BEGIN

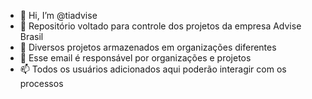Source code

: - 👋 Hi, I’m @tiadvise
- 👀 Repositório voltado para controle dos projetos da empresa Advise Brasil
- 🌱 Diversos projetos armazenados em organizações diferentes
- 💞️ Esse email é responsável por organizações e projetos
- 📫 Todos os usuários adicionados aqui poderão interagir com os processos

<!---
tiadvise/tiadvise is a ✨ special ✨ repository because its `README.md` (this file) appears on your GitHub profile.
You can click the Preview link to take a look at your changes.
--->
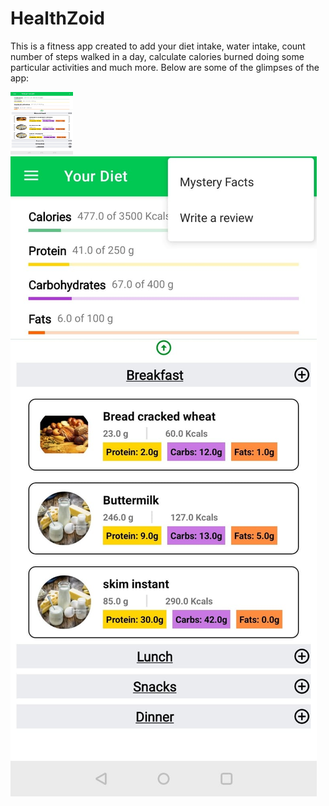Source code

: # HealthZoid
This is a fitness app created to add your diet intake, water intake, count number of steps walked in a day, calculate calories burned doing some particular activities and much more. Below are some of the glimpses of the app:

<img src="https://github.com/sanchitvasdev/HealthZoid/blob/master/Daily%20intake%201.jpeg" style="width: 100px; height: 100px">
<img src="https://github.com/sanchitvasdev/HealthZoid/blob/master/Daily%20intake%202.jpeg">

END

From the line containing "- 📫 Todos os" down to the final line of the records above, restate every line word for word, add nothing, and skip the pictures.

- 📫 Todos os usuários adicionados aqui poderão interagir com os processos

<!---
tiadvise/tiadvise is a ✨ special ✨ repository because its `README.md` (this file) appears on your GitHub profile.
You can click the Preview link to take a look at your changes.
--->
Source code

: # HealthZoid
This is a fitness app created to add your diet intake, water intake, count number of steps walked in a day, calculate calories burned doing some particular activities and much more. Below are some of the glimpses of the app:

<img src="https://github.com/sanchitvasdev/HealthZoid/blob/master/Daily%20intake%201.jpeg" style="width: 100px; height: 100px">
<img src="https://github.com/sanchitvasdev/HealthZoid/blob/master/Daily%20intake%202.jpeg">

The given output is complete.